Samochody utknęły na zalanych ulicach, woda wdarła się do szpitali i stacji metra. To skutki ulewy, która przeszła w niedzielę nad Londynem. To już drugi ostatnio taki dzień z intensywnymi opadami. Dwa tygodnie wcześniej w niektórych miejscach brytyjskiej stolicy w ciągu 24 godzin spadło więcej deszczu niż wynosi średnia opadów dla całego lipca.
Straż pożarna poinformowała, że w ciągu niedzielnego późnego popołudnia i wieczora dostała około 300 wezwań - głównie do zalanych piwnic i domów. Dwa szpitale we wschodnim Londynie zaapelowały, by z powodu zalania oddziałów ratunkowych osoby potrzebujące pilnej pomocy lekarskiej udawały się do innych placówek. Media opublikowały nagrania wideo z kompletnie zalanej stacji kolejowej DLR Pudding Mill Lane, a także z wielu ulic, na których samochody utknęły w wodzie. Kolejne osiem stacji metra i jedna miejskiej kolei naziemnej było zamkniętych.

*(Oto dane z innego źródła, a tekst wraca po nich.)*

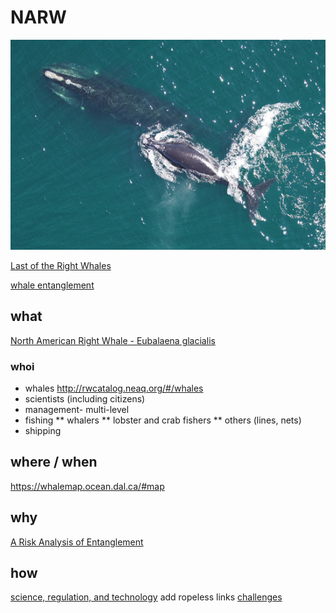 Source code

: # NARW 
![North American Right Whale - Eubalaena glacialis](D540D218-14A3-41CC-A279-9607FC1EE487.jpeg)

[Last of the Right Whales](https://lastoftherightwhales.com)

[whale entanglement](https://www.andersoncabotcenterforoceanlife.org/blog/scenes-from-a-right-whale-entanglement)

## what 

[North American Right Whale - Eubalaena glacialis](https://www.fisheries.noaa.gov/species/north-atlantic-right-whale)

### whoi
* whales http://rwcatalog.neaq.org/#/whales
* scientists (including citizens)
* management- multi-level
* fishing 
** whalers 
** lobster and crab fishers
** others (lines, nets)
* shipping

## where / when  
   https://whalemap.ocean.dal.ca/#map

## why
[A Risk Analysis of Entanglement](https://storymaps.arcgis.com/stories/efb2e1d058054fb6a1487d964397bffd)

## how 
[science, regulation, and technology](https://www.fisheries.noaa.gov/search?oq=north+american+right+whale)
add ropeless links
[challenges](https://capecodfishermen.org/item/aidsropelesshear-0127?category_id=9)
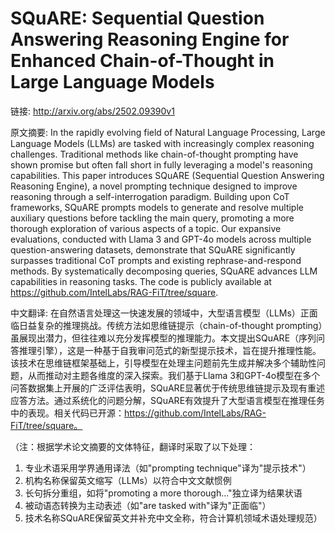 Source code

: # SQuARE: Sequential Question Answering Reasoning Engine for Enhanced Chain-of-Thought in Large Language Models

链接: http://arxiv.org/abs/2502.09390v1

原文摘要:
In the rapidly evolving field of Natural Language Processing, Large Language
Models (LLMs) are tasked with increasingly complex reasoning challenges.
Traditional methods like chain-of-thought prompting have shown promise but
often fall short in fully leveraging a model's reasoning capabilities. This
paper introduces SQuARE (Sequential Question Answering Reasoning Engine), a
novel prompting technique designed to improve reasoning through a
self-interrogation paradigm. Building upon CoT frameworks, SQuARE prompts
models to generate and resolve multiple auxiliary questions before tackling the
main query, promoting a more thorough exploration of various aspects of a
topic. Our expansive evaluations, conducted with Llama 3 and GPT-4o models
across multiple question-answering datasets, demonstrate that SQuARE
significantly surpasses traditional CoT prompts and existing
rephrase-and-respond methods. By systematically decomposing queries, SQuARE
advances LLM capabilities in reasoning tasks. The code is publicly available at
https://github.com/IntelLabs/RAG-FiT/tree/square.

中文翻译:
在自然语言处理这一快速发展的领域中，大型语言模型（LLMs）正面临日益复杂的推理挑战。传统方法如思维链提示（chain-of-thought prompting）虽展现出潜力，但往往难以充分发挥模型的推理能力。本文提出SQuARE（序列问答推理引擎），这是一种基于自我审问范式的新型提示技术，旨在提升推理性能。该技术在思维链框架基础上，引导模型在处理主问题前先生成并解决多个辅助性问题，从而推动对主题各维度的深入探索。我们基于Llama 3和GPT-4o模型在多个问答数据集上开展的广泛评估表明，SQuARE显著优于传统思维链提示及现有重述应答方法。通过系统化的问题分解，SQuARE有效提升了大型语言模型在推理任务中的表现。相关代码已开源：https://github.com/IntelLabs/RAG-FiT/tree/square。

（注：根据学术论文摘要的文体特征，翻译时采取了以下处理：
1. 专业术语采用学界通用译法（如"prompting technique"译为"提示技术"）
2. 机构名称保留英文缩写（LLMs）以符合中文文献惯例
3. 长句拆分重组，如将"promoting a more thorough..."独立译为结果状语
4. 被动语态转换为主动表述（如"are tasked with"译为"正面临"）
5. 技术名称SQuARE保留英文并补充中文全称，符合计算机领域术语处理规范）
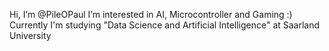 Hi, I’m @PileOPaul
I’m interested in AI, Microcontroller and Gaming :)
Currently I'm studying "Data Science and Artificial Intelligence" at Saarland University

<!---
PileOPaul/PileOPaul is a ✨ special ✨ repository because its `README.md` (this file) appears on your GitHub profile.
You can click the Preview link to take a look at your changes.
--->
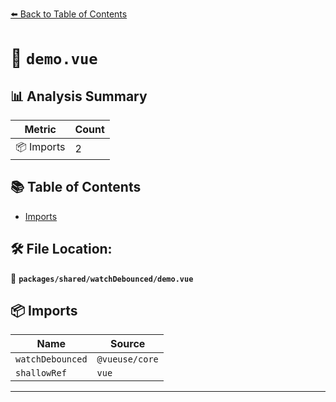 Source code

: [⬅️ Back to Table of Contents](../../../index.md)

# 📄 `demo.vue`

## 📊 Analysis Summary

| Metric | Count |
|--------|-------|
| 📦 Imports | 2 |

## 📚 Table of Contents

- [Imports](#imports)

## 🛠️ File Location:
📂 **`packages/shared/watchDebounced/demo.vue`**

## 📦 Imports

| Name | Source |
|------|--------|
| `watchDebounced` | `@vueuse/core` |
| `shallowRef` | `vue` |


--- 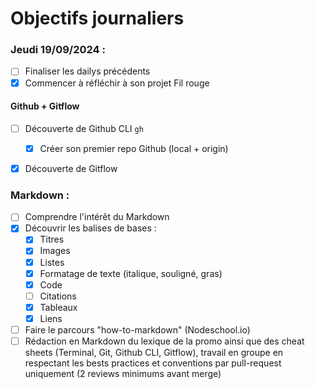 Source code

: # Objectifs journaliers

### Jeudi 19/09/2024 :

- [ ] Finaliser les dailys précédents
- [x] Commencer à réfléchir à son projet Fil rouge

#### Github + Gitflow

- [ ] Découverte de Github CLI `gh`

  - [x] Créer son premier repo Github (local + origin)

- [x] Découverte de Gitflow

### Markdown :

- [ ] Comprendre l'intérêt du Markdown
- [x] Découvrir les balises de bases :
  - [x] Titres
  - [x] Images
  - [x] Listes
  - [x] Formatage de texte (italique, souligné, gras)
  - [x] Code
  - [ ] Citations
  - [x] Tableaux
  - [x] Liens
- [ ] Faire le parcours "how-to-markdown" (Nodeschool.io)
- [ ] Rédaction en Markdown du lexique de la promo ainsi que des cheat sheets (Terminal, Git, Github CLI, Gitflow), travail en groupe en respectant les bests practices et conventions par pull-request uniquement (2 reviews minimums avant merge)

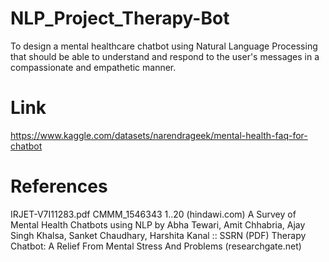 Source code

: # NLP_Project_Therapy-Bot

To design a mental healthcare chatbot using Natural Language Processing that should be able to understand and respond to the user's messages in a compassionate and empathetic manner.

# Link 
https://www.kaggle.com/datasets/narendrageek/mental-health-faq-for-chatbot

# References

IRJET-V7I11283.pdf
CMMM_1546343 1..20 (hindawi.com)
A Survey of Mental Health Chatbots using NLP by Abha Tewari, Amit Chhabria, Ajay Singh Khalsa, Sanket Chaudhary, Harshita Kanal :: SSRN
(PDF) Therapy Chatbot: A Relief From Mental Stress And Problems (researchgate.net)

Były upały, przyszły ulewy
Niedzielne ulewy w Londynie, a także w innych częściach południowo-wschodniej Anglii, nastąpiły po kilkudniowej fali upałów w Wielkiej Brytanii, która zakończyła się przed nadejściem weekendu. W jej trakcie we wtorek na londyńskim lotnisku Heathrow zanotowano najwyższą tegoroczną temperaturę w Wielkiej Brytanii: 32,2 stopnia Celsjusza. Meteorolodzy zapowiadają, że od poniedziałku znów nastąpi wyraźne ocieplenie i termometry w Londynie i południowo-wschodniej Anglii pokażą 26 stopni, a niewiele mniej w pozostałych częściach kraju.
To już drugi w ciągu dwóch tygodni dzień z potężnymi ulewami w Londynie. 12 lipca w niektórych miejscach w brytyjskiej stolicy w ciągu 24 godzin spadło więcej deszczu niż wynosi średnia opadów dla całego lipca.